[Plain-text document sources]
────────────────

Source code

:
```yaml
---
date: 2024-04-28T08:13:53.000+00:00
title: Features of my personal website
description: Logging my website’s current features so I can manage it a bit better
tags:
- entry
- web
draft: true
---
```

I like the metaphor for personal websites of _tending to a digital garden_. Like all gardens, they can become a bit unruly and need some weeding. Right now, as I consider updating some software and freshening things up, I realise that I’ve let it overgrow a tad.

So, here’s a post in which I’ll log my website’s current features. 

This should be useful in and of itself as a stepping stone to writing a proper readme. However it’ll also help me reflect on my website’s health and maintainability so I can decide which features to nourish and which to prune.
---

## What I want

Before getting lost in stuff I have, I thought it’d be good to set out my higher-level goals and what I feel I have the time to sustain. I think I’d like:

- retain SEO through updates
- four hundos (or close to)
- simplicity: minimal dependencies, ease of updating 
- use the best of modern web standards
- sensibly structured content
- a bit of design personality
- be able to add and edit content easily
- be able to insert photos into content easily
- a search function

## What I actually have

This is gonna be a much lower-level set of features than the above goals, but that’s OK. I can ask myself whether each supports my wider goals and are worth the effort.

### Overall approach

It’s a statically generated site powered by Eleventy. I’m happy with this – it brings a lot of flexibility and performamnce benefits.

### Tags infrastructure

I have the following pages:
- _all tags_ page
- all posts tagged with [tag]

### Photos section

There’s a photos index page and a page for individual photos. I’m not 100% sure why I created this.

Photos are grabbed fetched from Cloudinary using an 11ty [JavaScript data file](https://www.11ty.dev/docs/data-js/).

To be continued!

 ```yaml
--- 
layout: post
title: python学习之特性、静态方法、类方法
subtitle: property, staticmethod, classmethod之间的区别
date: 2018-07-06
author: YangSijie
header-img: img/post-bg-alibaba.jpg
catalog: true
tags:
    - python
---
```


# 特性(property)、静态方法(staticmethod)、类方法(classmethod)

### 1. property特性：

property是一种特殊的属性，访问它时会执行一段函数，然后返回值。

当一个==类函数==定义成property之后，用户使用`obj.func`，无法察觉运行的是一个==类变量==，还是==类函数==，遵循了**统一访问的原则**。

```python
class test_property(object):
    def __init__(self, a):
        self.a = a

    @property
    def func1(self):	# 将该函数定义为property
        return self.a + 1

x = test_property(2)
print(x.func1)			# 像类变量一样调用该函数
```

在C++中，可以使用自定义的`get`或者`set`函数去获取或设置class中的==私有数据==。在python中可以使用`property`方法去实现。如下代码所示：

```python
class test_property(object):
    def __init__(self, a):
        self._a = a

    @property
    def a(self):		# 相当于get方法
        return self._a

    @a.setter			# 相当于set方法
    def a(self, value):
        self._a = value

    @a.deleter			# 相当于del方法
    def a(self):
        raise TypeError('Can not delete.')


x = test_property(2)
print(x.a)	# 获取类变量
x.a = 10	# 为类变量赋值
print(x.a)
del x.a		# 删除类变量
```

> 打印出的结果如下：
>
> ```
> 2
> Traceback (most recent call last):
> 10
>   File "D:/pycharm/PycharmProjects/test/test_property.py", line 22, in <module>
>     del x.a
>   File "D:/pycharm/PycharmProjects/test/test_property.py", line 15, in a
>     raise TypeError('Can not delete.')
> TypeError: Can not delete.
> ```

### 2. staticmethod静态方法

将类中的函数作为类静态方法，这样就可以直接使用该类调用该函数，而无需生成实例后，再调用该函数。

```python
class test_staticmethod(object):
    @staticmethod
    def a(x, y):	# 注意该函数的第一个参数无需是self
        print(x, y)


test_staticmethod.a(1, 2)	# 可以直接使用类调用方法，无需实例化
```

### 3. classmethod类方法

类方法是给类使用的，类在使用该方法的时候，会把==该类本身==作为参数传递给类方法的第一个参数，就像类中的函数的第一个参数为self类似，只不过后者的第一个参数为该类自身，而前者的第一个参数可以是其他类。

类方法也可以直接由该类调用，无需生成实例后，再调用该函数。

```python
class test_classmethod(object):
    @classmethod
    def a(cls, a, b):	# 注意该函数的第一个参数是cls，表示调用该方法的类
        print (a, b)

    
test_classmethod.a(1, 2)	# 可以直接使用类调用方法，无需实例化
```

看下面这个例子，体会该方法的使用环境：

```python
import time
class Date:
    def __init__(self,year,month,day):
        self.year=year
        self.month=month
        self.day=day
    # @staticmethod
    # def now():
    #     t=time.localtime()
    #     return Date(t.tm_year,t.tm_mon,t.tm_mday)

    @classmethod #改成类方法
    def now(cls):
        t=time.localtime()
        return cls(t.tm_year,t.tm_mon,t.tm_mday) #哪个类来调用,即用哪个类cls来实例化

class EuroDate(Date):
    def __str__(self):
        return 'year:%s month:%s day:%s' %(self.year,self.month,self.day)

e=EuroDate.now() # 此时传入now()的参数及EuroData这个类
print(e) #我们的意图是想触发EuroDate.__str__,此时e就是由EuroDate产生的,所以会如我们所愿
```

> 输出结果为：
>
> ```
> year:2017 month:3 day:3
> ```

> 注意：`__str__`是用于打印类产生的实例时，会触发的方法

────────────────

TASK DETAILS =>
As the exercise requires, copy out the data shown above word for word.

RESULT =>
Source code

:
```yaml
---
date: 2024-04-28T08:13:53.000+00:00
title: Features of my personal website
description: Logging my website’s current features so I can manage it a bit better
tags:
- entry
- web
draft: true
---
```

I like the metaphor for personal websites of _tending to a digital garden_. Like all gardens, they can become a bit unruly and need some weeding. Right now, as I consider updating some software and freshening things up, I realise that I’ve let it overgrow a tad.

So, here’s a post in which I’ll log my website’s current features. 

This should be useful in and of itself as a stepping stone to writing a proper readme. However it’ll also help me reflect on my website’s health and maintainability so I can decide which features to nourish and which to prune.
---

## What I want

Before getting lost in stuff I have, I thought it’d be good to set out my higher-level goals and what I feel I have the time to sustain. I think I’d like:

- retain SEO through updates
- four hundos (or close to)
- simplicity: minimal dependencies, ease of updating 
- use the best of modern web standards
- sensibly structured content
- a bit of design personality
- be able to add and edit content easily
- be able to insert photos into content easily
- a search function

## What I actually have

This is gonna be a much lower-level set of features than the above goals, but that’s OK. I can ask myself whether each supports my wider goals and are worth the effort.

### Overall approach

It’s a statically generated site powered by Eleventy. I’m happy with this – it brings a lot of flexibility and performamnce benefits.

### Tags infrastructure

I have the following pages:
- _all tags_ page
- all posts tagged with [tag]

### Photos section

There’s a photos index page and a page for individual photos. I’m not 100% sure why I created this.

Photos are grabbed fetched from Cloudinary using an 11ty [JavaScript data file](https://www.11ty.dev/docs/data-js/).

To be continued!

 ```yaml
--- 
layout: post
title: python学习之特性、静态方法、类方法
subtitle: property, staticmethod, classmethod之间的区别
date: 2018-07-06
author: YangSijie
header-img: img/post-bg-alibaba.jpg
catalog: true
tags:
    - python
---
```


# 特性(property)、静态方法(staticmethod)、类方法(classmethod)

### 1. property特性：

property是一种特殊的属性，访问它时会执行一段函数，然后返回值。

当一个==类函数==定义成property之后，用户使用`obj.func`，无法察觉运行的是一个==类变量==，还是==类函数==，遵循了**统一访问的原则**。

```python
class test_property(object):
    def __init__(self, a):
        self.a = a

    @property
    def func1(self):	# 将该函数定义为property
        return self.a + 1

x = test_property(2)
print(x.func1)			# 像类变量一样调用该函数
```

在C++中，可以使用自定义的`get`或者`set`函数去获取或设置class中的==私有数据==。在python中可以使用`property`方法去实现。如下代码所示：

```python
class test_property(object):
    def __init__(self, a):
        self._a = a

    @property
    def a(self):		# 相当于get方法
        return self._a

    @a.setter			# 相当于set方法
    def a(self, value):
        self._a = value

    @a.deleter			# 相当于del方法
    def a(self):
        raise TypeError('Can not delete.')


x = test_property(2)
print(x.a)	# 获取类变量
x.a = 10	# 为类变量赋值
print(x.a)
del x.a		# 删除类变量
```

> 打印出的结果如下：
>
> ```
> 2
> Traceback (most recent call last):
> 10
>   File "D:/pycharm/PycharmProjects/test/test_property.py", line 22, in <module>
>     del x.a
>   File "D:/pycharm/PycharmProjects/test/test_property.py", line 15, in a
>     raise TypeError('Can not delete.')
> TypeError: Can not delete.
> ```

### 2. staticmethod静态方法

将类中的函数作为类静态方法，这样就可以直接使用该类调用该函数，而无需生成实例后，再调用该函数。

```python
class test_staticmethod(object):
    @staticmethod
    def a(x, y):	# 注意该函数的第一个参数无需是self
        print(x, y)


test_staticmethod.a(1, 2)	# 可以直接使用类调用方法，无需实例化
```

### 3. classmethod类方法

类方法是给类使用的，类在使用该方法的时候，会把==该类本身==作为参数传递给类方法的第一个参数，就像类中的函数的第一个参数为self类似，只不过后者的第一个参数为该类自身，而前者的第一个参数可以是其他类。

类方法也可以直接由该类调用，无需生成实例后，再调用该函数。

```python
class test_classmethod(object):
    @classmethod
    def a(cls, a, b):	# 注意该函数的第一个参数是cls，表示调用该方法的类
        print (a, b)

    
test_classmethod.a(1, 2)	# 可以直接使用类调用方法，无需实例化
```

看下面这个例子，体会该方法的使用环境：

```python
import time
class Date:
    def __init__(self,year,month,day):
        self.year=year
        self.month=month
        self.day=day
    # @staticmethod
    # def now():
    #     t=time.localtime()
    #     return Date(t.tm_year,t.tm_mon,t.tm_mday)

    @classmethod #改成类方法
    def now(cls):
        t=time.localtime()
        return cls(t.tm_year,t.tm_mon,t.tm_mday) #哪个类来调用,即用哪个类cls来实例化

class EuroDate(Date):
    def __str__(self):
        return 'year:%s month:%s day:%s' %(self.year,self.month,self.day)

e=EuroDate.now() # 此时传入now()的参数及EuroData这个类
print(e) #我们的意图是想触发EuroDate.__str__,此时e就是由EuroDate产生的,所以会如我们所愿
```

> 输出结果为：
>
> ```
> year:2017 month:3 day:3
> ```

> 注意：`__str__`是用于打印类产生的实例时，会触发的方法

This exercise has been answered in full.